Bibliomanie
numero 53, giugno 2022
Elisabetta Brizio
Malattia dell’autocoscienza esagerata. Ancora dalla clinica di Luca Canali
Rileggere Luca Canali comporta un impegno ingente data la vastità della sua opera, che va da quella traduttiva e saggistica relativamente alla letteratura latina e alla storia romana alla critica letteraria, alla narrativa, alla poesia e al cinema. Ma comporta anche una riconsiderazione della cognizione della malattia, di quella malattia invisibile e insidiosa che è la psiconevrosi o la depressione. In seguito alla rilettura di Ancora dalla clinica, punto di partenza di queste pagine – ovviamente non competenti dal lato clinico, ma solo perplesse di fronte ad autori insigni annoverati tra i malati –, si possono misurare l’insufficienza di vecchi stereotipi, l’inadeguatezza di alcuni mezzi di cura, il sostanziale stallo rispetto agli anni Settanta (che sono lo sfondo ai versi di Canali, versi che ne sono essi stessi la denuncia). Il che fa riflettere sia sull’esistenza o meno di una cura per i disturbi psichici, sia sulla variegatezza estrema della mente umana che non permette medicamenti ad hoc. Ma tornano anche gli interrogativi romantici circa l’ipotesi di un soggetto genializzato dalla malattia, o se la malattia può essere uno scarto dalla norma. Nel qual caso ci si chiederà quale possa essere la norma. L’adesione allo standard della propria comunità? Per rispondere ad alcune questioni viene addotto qualche paradigma letterario, dall’antichità a oggi, per certi versi come Canali stesso fece in un suo libro singolarissimo, trasportando gli antichi quasi in terapia. E in quella sede risultò che in ogni tempo della storia ognuno soffre la propria ombra. Personalmente sottoscriverei le idee di Watzlawick, quelle di Canali nel «Contemporaneo» e alcuni lampi di Ottieri, come lo sprofondare nell’autocoscienza riflessiva, l’assimilazione, quindi, della nevrosi a una «malattia dell’autocoscienza esagerata».
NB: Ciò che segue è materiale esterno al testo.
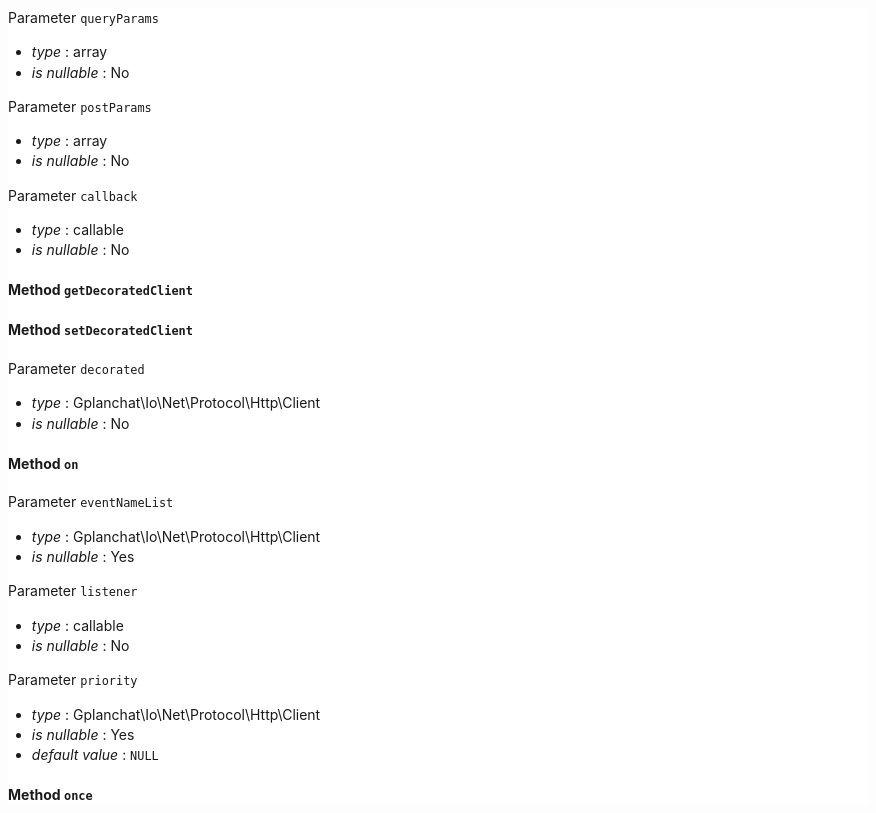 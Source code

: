 
Parameter `queryParams`



* *type* : array
* *is nullable* : No


Parameter `postParams`



* *type* : array
* *is nullable* : No


Parameter `callback`



* *type* : callable
* *is nullable* : No




#### Method `getDecoratedClient`

#### Method `setDecoratedClient`

Parameter `decorated`



* *type* : Gplanchat\Io\Net\Protocol\Http\Client
* *is nullable* : No




#### Method `on`

Parameter `eventNameList`



* *type* : Gplanchat\Io\Net\Protocol\Http\Client
* *is nullable* : Yes


Parameter `listener`



* *type* : callable
* *is nullable* : No


Parameter `priority`



* *type* : Gplanchat\Io\Net\Protocol\Http\Client
* *is nullable* : Yes
* *default value* : `NULL`



#### Method `once`

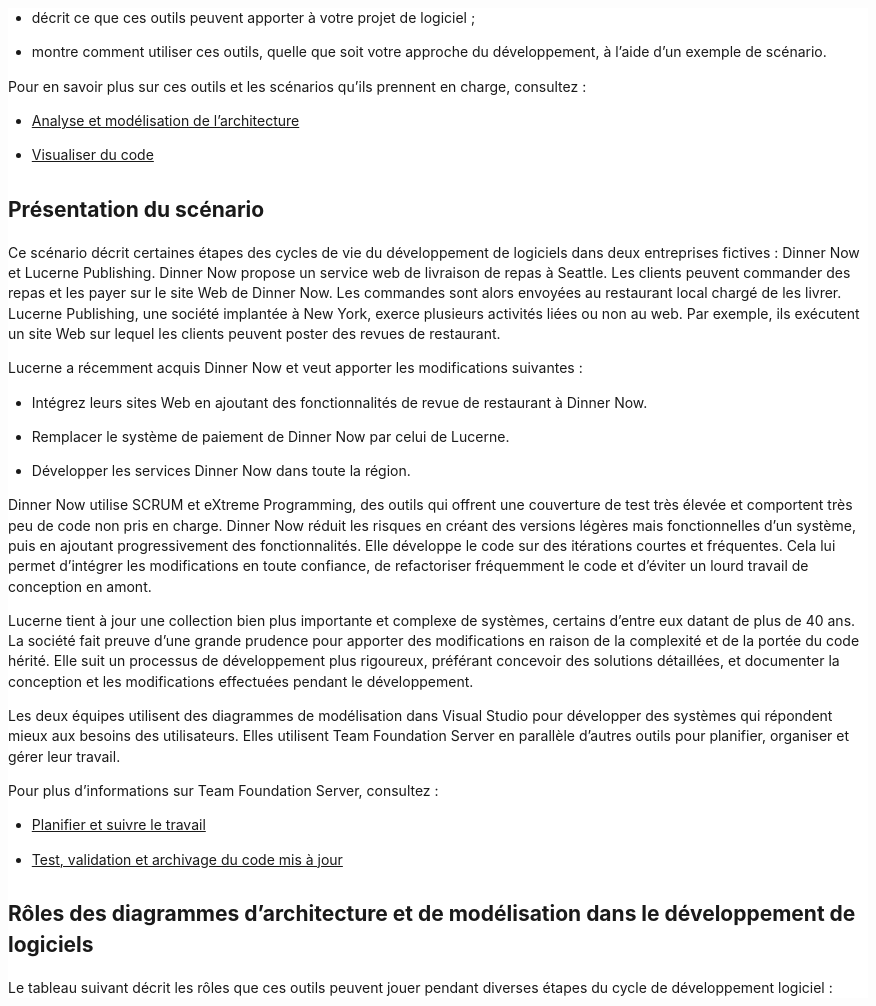 - décrit ce que ces outils peuvent apporter à votre projet de logiciel ;

- montre comment utiliser ces outils, quelle que soit votre approche du développement, à l’aide d’un exemple de scénario.

Pour en savoir plus sur ces outils et les scénarios qu’ils prennent en charge, consultez :

- [Analyse et modélisation de l’architecture](../modeling/analyze-and-model-your-architecture.md)

- [Visualiser du code](../modeling/visualize-code.md)

## <a name="scenario-overview"></a>Présentation du scénario

Ce scénario décrit certaines étapes des cycles de vie du développement de logiciels dans deux entreprises fictives : Dinner Now et Lucerne Publishing. Dinner Now propose un service web de livraison de repas à Seattle. Les clients peuvent commander des repas et les payer sur le site Web de Dinner Now. Les commandes sont alors envoyées au restaurant local chargé de les livrer. Lucerne Publishing, une société implantée à New York, exerce plusieurs activités liées ou non au web. Par exemple, ils exécutent un site Web sur lequel les clients peuvent poster des revues de restaurant.

Lucerne a récemment acquis Dinner Now et veut apporter les modifications suivantes :

- Intégrez leurs sites Web en ajoutant des fonctionnalités de revue de restaurant à Dinner Now.

- Remplacer le système de paiement de Dinner Now par celui de Lucerne.

- Développer les services Dinner Now dans toute la région.

Dinner Now utilise SCRUM et eXtreme Programming, des outils qui offrent une couverture de test très élevée et comportent très peu de code non pris en charge. Dinner Now réduit les risques en créant des versions légères mais fonctionnelles d’un système, puis en ajoutant progressivement des fonctionnalités. Elle développe le code sur des itérations courtes et fréquentes. Cela lui permet d’intégrer les modifications en toute confiance, de refactoriser fréquemment le code et d’éviter un lourd travail de conception en amont.

Lucerne tient à jour une collection bien plus importante et complexe de systèmes,  certains d’entre eux datant de plus de 40 ans. La société fait preuve d’une grande prudence pour apporter des modifications en raison de la complexité et de la portée du code hérité. Elle suit un processus de développement plus rigoureux, préférant concevoir des solutions détaillées, et documenter la conception et les modifications effectuées pendant le développement.

Les deux équipes utilisent des diagrammes de modélisation dans Visual Studio pour développer des systèmes qui répondent mieux aux besoins des utilisateurs. Elles utilisent Team Foundation Server en parallèle d’autres outils pour planifier, organiser et gérer leur travail.

Pour plus d’informations sur Team Foundation Server, consultez :

- [Planifier et suivre le travail](#plan-and-track-work)

- [Test, validation et archivage du code mis à jour](#TestValidateCheckInCode)

## <a name="roles-of-architecture-and-modeling-diagrams-in-software-development"></a><a name="ModelingDiagramsTools"></a> Rôles des diagrammes d’architecture et de modélisation dans le développement de logiciels

Le tableau suivant décrit les rôles que ces outils peuvent jouer pendant diverses étapes du cycle de développement logiciel :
Disease of excessive self-awareness. Luca Canali's Ancora dalla clinica
Rereading Luca Canali involves a huge commitment, given the vastness of his work, which ranges from the translation and non-fiction relating to Latin literature and Roman history to literary criticism, fiction, poetry and cinema. But it also involves a reconsideration of the cognition of the disease, of that invisible and insidious disease which is psychoneurosis or depression. Following the rereading of Ancora dalla clinica, the starting point of these pages – obviously not competent on the clinical side, but only perplexed in front of the distinguished authors counted among the sick people –, one can measure the insufficiency of old stereotypes, the inadequacy of some means of treatment, the substantial stalemate with respect to the Seventies (which are the background to the verses of Canali, verses which are themselves a form of denunciation). This makes us reflect both on the existence or not of a cure for mental disorders, and on the extreme heterogeneity of the human mind, that does not allow ad hoc medications. But the romantic questions also return about the hypothesis of a person genialized by the disease, or the possibility that the disease can be a deviation from the norm – in which case the question will be asked what the norm might be. Adherence to the standard of your community? To answer some questions, some literary paradigm is adduced, from antiquity to the present day, in some ways as Canali himself did in his very unique book, transporting the ancients almost to therapy. And in that place it turned out that in every time of history everyone suffers his own shadow. Personally, I would subscribe to the ideas of Watzlawick, of Canali in the «Contemporaneo» and to some flashes by Ottieri, such as the sinking into reflective self-awareness, the assimilation, therefore, of neurosis to a «disease of excessive self-awareness».